Determine how many lines of the material below contain "enquote". Report only that figure.

*** Opening Extracted data ***

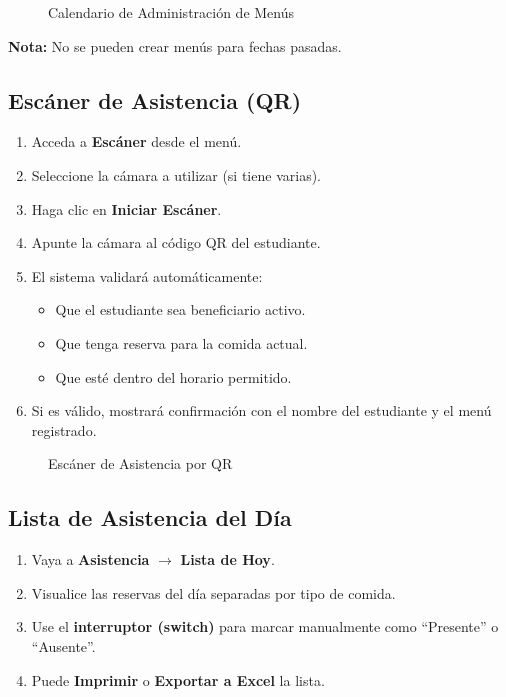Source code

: \documentclass[12pt,a4paper]{article}
\begin{document}
\begin{figure}[h]
    \centering
    \caption{Calendario de Administración de Menús}
    \label{fig:calendario_menus}
\end{figure}

\textbf{Nota:} No se pueden crear menús para fechas pasadas.

\subsection{Escáner de Asistencia (QR)}
\begin{enumerate}
    \item Acceda a \textbf{Escáner} desde el menú.
    \item Seleccione la cámara a utilizar (si tiene varias).
    \item Haga clic en \textbf{Iniciar Escáner}.
    \item Apunte la cámara al código QR del estudiante.
    \item El sistema validará automáticamente:
    \begin{itemize}
        \item Que el estudiante sea beneficiario activo.
        \item Que tenga reserva para la comida actual.
        \item Que esté dentro del horario permitido.
    \end{itemize}
    \item Si es válido, mostrará confirmación con el nombre del estudiante y el menú registrado.
\end{enumerate}

\begin{figure}[h]
    \centering
    \caption{Escáner de Asistencia por QR}
    \label{fig:escaner}
\end{figure}

\subsection{Lista de Asistencia del Día}
\begin{enumerate}
    \item Vaya a \textbf{Asistencia} $\rightarrow$ \textbf{Lista de Hoy}.
    \item Visualice las reservas del día separadas por tipo de comida.
    \item Use el \textbf{interruptor (switch)} para marcar manualmente como ``Presente'' o ``Ausente''.
    \item Puede \textbf{Imprimir} o \textbf{Exportar a Excel} la lista.
\end{enumerate}
\end{document}

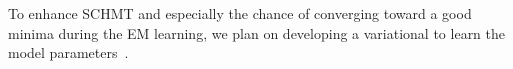 \documentclass{article}
\begin{document}
  To enhance SCHMT and especially the chance of converging toward a good minima during the EM learning, we plan on developing a variational to learn the model parameters~\cite{wainwright2008graphical}.

  
\vfill
\pagebreak

% 




% 
\end{document}
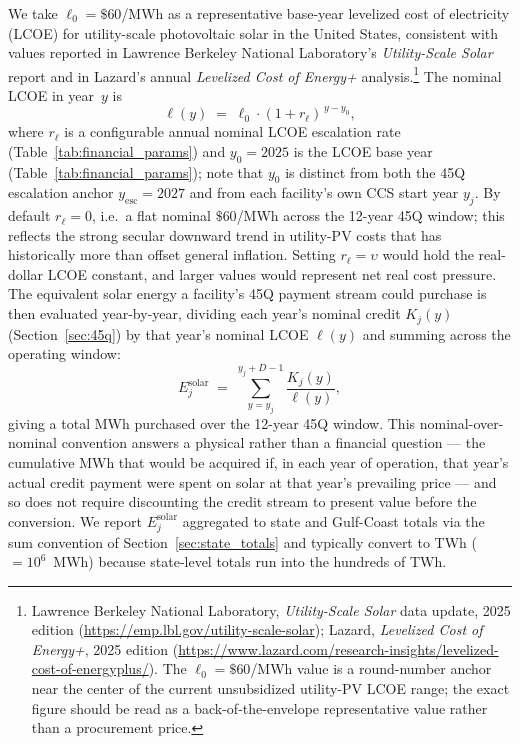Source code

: \documentclass[11pt]{article}
\begin{document}
We take $\ell_0 = \$60$/MWh as a representative base-year levelized cost of electricity (LCOE) for utility-scale photovoltaic solar in the United States, consistent with values reported in Lawrence Berkeley National Laboratory's \emph{Utility-Scale Solar} report and in Lazard's annual \emph{Levelized Cost of Energy+} analysis.\footnote{Lawrence Berkeley National Laboratory, \emph{Utility-Scale Solar} data update, 2025 edition (\url{https://emp.lbl.gov/utility-scale-solar}); Lazard, \emph{Levelized Cost of Energy+}, 2025 edition (\url{https://www.lazard.com/research-insights/levelized-cost-of-energyplus/}). The $\ell_0 = \$60$/MWh value is a round-number anchor near the center of the current unsubsidized utility-PV LCOE range; the exact figure should be read as a back-of-the-envelope representative value rather than a procurement price.} The nominal LCOE in year~$y$ is
%
\begin{equation}
  \ell(y) \;=\; \ell_0 \cdot (1 + r_\ell)^{\, y - y_0},
  \label{eq:lcoe_escalation}
\end{equation}
%
where $r_\ell$ is a configurable annual nominal LCOE escalation rate (Table~\ref{tab:financial_params}) and $y_0 = 2025$ is the LCOE base year (Table~\ref{tab:financial_params}); note that $y_0$ is distinct from both the 45Q escalation anchor $y_{\text{esc}} = 2027$ and from each facility's own CCS start year $y_j$. By default $r_\ell = 0$, i.e.\ a flat nominal $\$60$/MWh across the 12-year 45Q window; this reflects the strong secular downward trend in utility-PV costs that has historically more than offset general inflation. Setting $r_\ell = \upsilon$ would hold the real-dollar LCOE constant, and larger values would represent net real cost pressure. The equivalent solar energy a facility's 45Q payment stream could purchase is then evaluated year-by-year, dividing each year's nominal credit $K_j(y)$ (Section~\ref{sec:45q}) by that year's nominal LCOE $\ell(y)$ and summing across the operating window:
%
\begin{equation}
  E_j^{\text{solar}} \;=\; \sum_{y=y_j}^{y_j+D-1} \frac{K_j(y)}{\ell(y)},
  \label{eq:solar_equiv}
\end{equation}
%
giving a total MWh purchased over the 12-year 45Q window. This nominal-over-nominal convention answers a physical rather than a financial question --- the cumulative MWh that would be acquired if, in each year of operation, that year's actual credit payment were spent on solar at that year's prevailing price --- and so does not require discounting the credit stream to present value before the conversion. We report $E_j^{\text{solar}}$ aggregated to state and Gulf-Coast totals via the sum convention of Section~\ref{sec:state_totals} and typically convert to TWh ($= 10^6$~MWh) because state-level totals run into the hundreds of TWh.
\end{document}
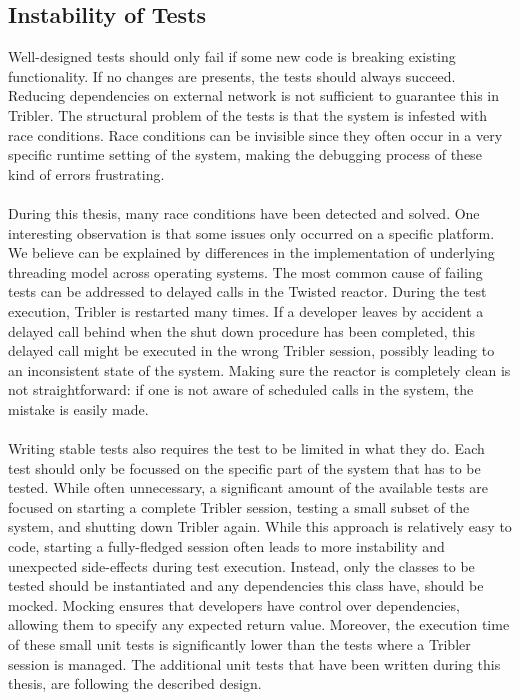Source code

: \subsection{Instability of Tests}
Well-designed tests should only fail if some new code is breaking existing functionality. If no changes are presents, the tests should always succeed. Reducing dependencies on external network is not sufficient to guarantee this in Tribler. The structural problem of the tests is that the system is infested with race conditions. Race conditions can be invisible since they often occur in a very specific runtime setting of the system, making the debugging process of these kind of errors frustrating.\\\\
During this thesis, many race conditions have been detected and solved. One interesting observation is that some issues only occurred on a specific platform. We believe can be explained by differences in the implementation of underlying threading model across operating systems. The most common cause of failing tests can be addressed to delayed calls in the Twisted reactor. During the test execution, Tribler is restarted many times. If a developer leaves by accident a delayed call behind when the shut down procedure has been completed, this delayed call might be executed in the wrong Tribler session, possibly leading to an inconsistent state of the system. Making sure the reactor is completely clean is not straightforward: if one is not aware of scheduled calls in the system, the mistake is easily made.\\\\
Writing stable tests also requires the test to be limited in what they do. Each test should only be focussed on the specific part of the system that has to be tested. While often unnecessary, a significant amount of the available tests are focused on starting a complete Tribler session, testing a small subset of the system, and shutting down Tribler again. While this approach is relatively easy to code, starting a fully-fledged session often leads to more instability and unexpected side-effects during test execution. Instead, only the classes to be tested should be instantiated and any dependencies this class have, should be mocked. Mocking ensures that developers have control over dependencies, allowing them to specify any expected return value. Moreover, the execution time of these small unit tests is significantly lower than the tests where a Tribler session is managed. The additional unit tests that have been written during this thesis, are following the described design.

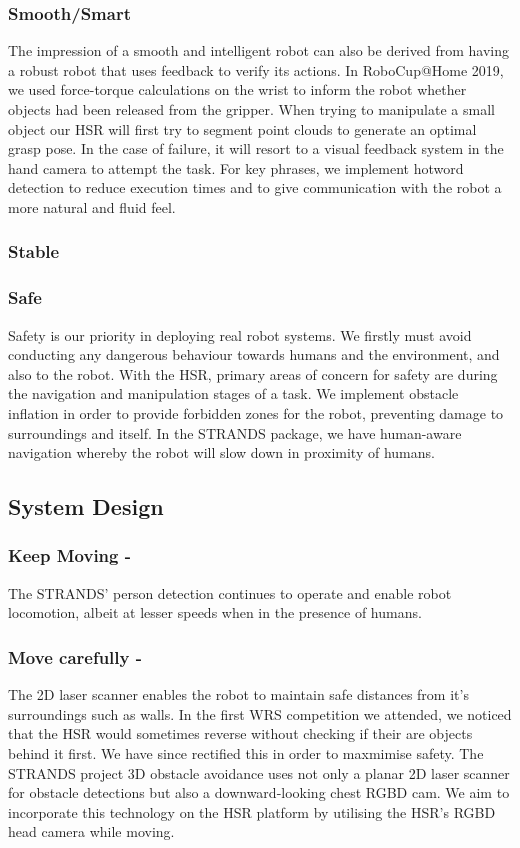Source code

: \documentclass[runningheads,a4paper]{llncs}
\begin{document}
\subsubsection{Smooth/Smart}
The impression of a smooth and intelligent robot can also be derived from having a robust robot that uses feedback to verify its actions. In RoboCup@Home 2019, we used force-torque calculations on the wrist to inform the robot whether objects had been released from the gripper. When trying to manipulate a small object our HSR will first try to segment point clouds to generate an optimal grasp pose. In the case of failure, it will resort to a visual feedback system in the hand camera to attempt the task. For key phrases, we implement hotword detection to reduce execution times and to give communication with the robot a more natural and fluid feel. 

\subsubsection{Stable}


\subsubsection{Safe}
Safety is our priority in deploying real robot systems. We firstly must avoid conducting any dangerous behaviour towards humans and the environment, and also to the robot. With the HSR, primary areas of concern for safety are during the navigation and manipulation stages of a task. We implement obstacle inflation in order to provide forbidden zones for the robot, preventing damage to surroundings and itself. In the STRANDS package, we have human-aware navigation whereby the robot will slow down in proximity of humans. 

\subsection{System Design}
\subsubsection{Keep Moving - }
The STRANDS' person detection continues to operate and enable robot locomotion, albeit at lesser speeds when in the presence of humans.

\subsubsection{Move carefully - }
The 2D laser scanner enables the robot to maintain safe distances from it's surroundings such as walls. In the first WRS competition we attended, we noticed that the HSR would sometimes reverse without checking if their are objects behind it first. We have since rectified this in order to maxmimise safety. The STRANDS project 3D obstacle avoidance uses not only a planar 2D laser scanner for obstacle detections but also a downward-looking chest RGBD cam. We aim to incorporate this technology on the HSR platform by utilising the HSR's RGBD head camera while moving. 
\end{document}
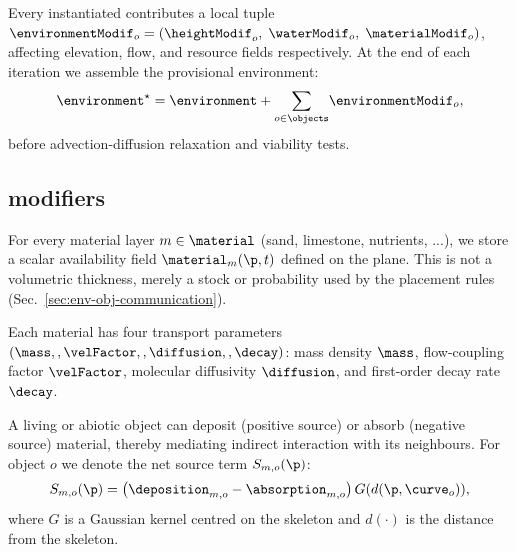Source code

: 
\section{}
\label{sec:env-obj-materials}

Every instantiated  contributes a local  tuple $\environmentModif_o=(\heightModif_o, \;\waterModif_o, \;\materialModif_o)$, affecting elevation, flow, and resource fields respectively. At the end of each iteration we assemble the provisional environment:
\begin{align}
    \environment^{\star} = \environment + {\sum_{o\in\objects}}\environmentModif_o,
\end{align}
before advection-diffusion relaxation and viability tests.

\subsection{ modifiers}

For every material layer $m \in \material$ (sand, limestone, nutrients, ...), we store a scalar availability field $\material_m(\p,t)$ defined on the plane. This is not a volumetric thickness, merely a stock or probability used by the placement rules (Sec.~\ref{sec:env-obj-communication}).

Each material has four transport parameters $(\mass,,\velFactor,,\diffusion,,\decay)$: mass density $\mass$, flow-coupling factor $\velFactor$, molecular diffusivity $\diffusion$, and first-order decay rate $\decay$.

A living or abiotic object can deposit (positive source) or absorb (negative source) material, thereby mediating indirect interaction with its neighbours. For object $o$ we denote the net source term $S_{m,o}(\p)$:
\begin{align}
    S_{m,o}(\p) = \left(\deposition_{m,o} - \absorption_{m,o}\right) G(d(\p,\curve_o)),
\end{align}
where $G$ is a Gaussian kernel centred on the skeleton and $d(\cdot)$ is the distance from the skeleton.

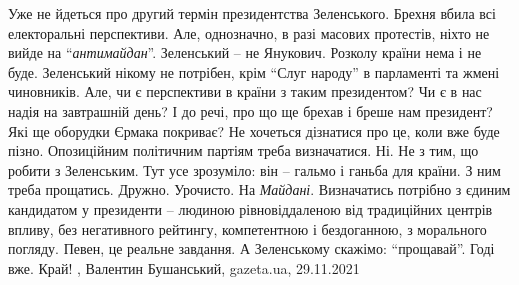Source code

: Уже не йдеться про другий термін президентства Зеленського. Брехня вбила всі
електоральні перспективи. Але, однозначно, в разі масових протестів, ніхто не
вийде на \enquote{\emph{антимайдан}}. Зеленський – не Янукович. Розколу країни нема і не буде.
Зеленський нікому не потрібен, крім \enquote{Слуг народу} в парламенті та жмені
чиновників.  Але, чи є перспективи в країни з таким президентом? Чи є в нас
надія на завтрашній день? І до речі, про що ще брехав і бреше нам президент?
Які ще оборудки Єрмака покриває? Не хочеться дізнатися про це, коли вже буде
пізно.  Опозиційним політичним партіям треба визначатися. Ні. Не з тим, що
робити з Зеленським. Тут усе зрозуміло: він – гальмо і ганьба для країни. З ним
треба прощатись. Дружно. Урочисто. На \emph{Майдані}.  Визначатись потрібно з єдиним
кандидатом у президенти – людиною рівновіддаленою від традиційних центрів
впливу, без негативного рейтингу, компетентною і бездоганною, з морального
погляду. Певен, це реальне завдання.  А Зеленському скажімо: \enquote{прощавай}. Годі
вже. Край!
, 
Валентин Бушанський, gazeta.ua, 29.11.2021

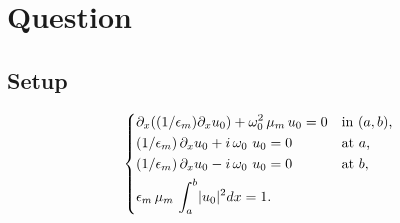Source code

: \section{Question}
\subsection*{Setup}
\begin{equation}\label{eq:1}
\begin{dcases*}
\partial_x((1/\epsilon_m)\partial_x u_0) + \omega_{0}^2 \, \mu_m \, u_0 = 0 &
  in $(a,b)$,\\
(1/\epsilon_m) \, \partial_x u_0 + i \, \omega_0 \ u_0 = 0 &
  at $a$,\\
(1/\epsilon_m) \, \partial_x u_0 - i \, \omega_0 \ u_0 = 0 &
  at $b$,\\  
\epsilon_m \, \mu_m \, \int_{a}^{b} \lvert u_0 \rvert^2 dx = 1.
\end{dcases*}
\end{equation}\\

*** Closing Extracted data ***

**Exercise output:** 3